TASK GOAL:
Give back exactly the lines running from the line with "<li>TextAnalysis: R/Shiny apps" to the end of the entries, and only those lines.

DATA PROVIDED:
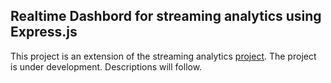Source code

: ## Realtime Dashbord for streaming analytics using Express.js ##


This project is an extension of the streaming analytics [project](https://github.com/kibriashuvo/bdp-streaming-analytics). The project is under development. Descriptions will follow.
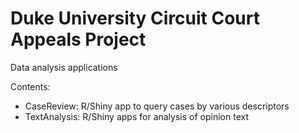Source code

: # Duke University Circuit Court Appeals Project

Data analysis applications 

Contents:
<ul>
  <li>CaseReview: R/Shiny app to query cases by various descriptors</li>
  <li>TextAnalysis: R/Shiny apps for analysis of opinion text</li>
</ul>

SOLUTION BELOW:
  <li>TextAnalysis: R/Shiny apps for analysis of opinion text</li>
</ul>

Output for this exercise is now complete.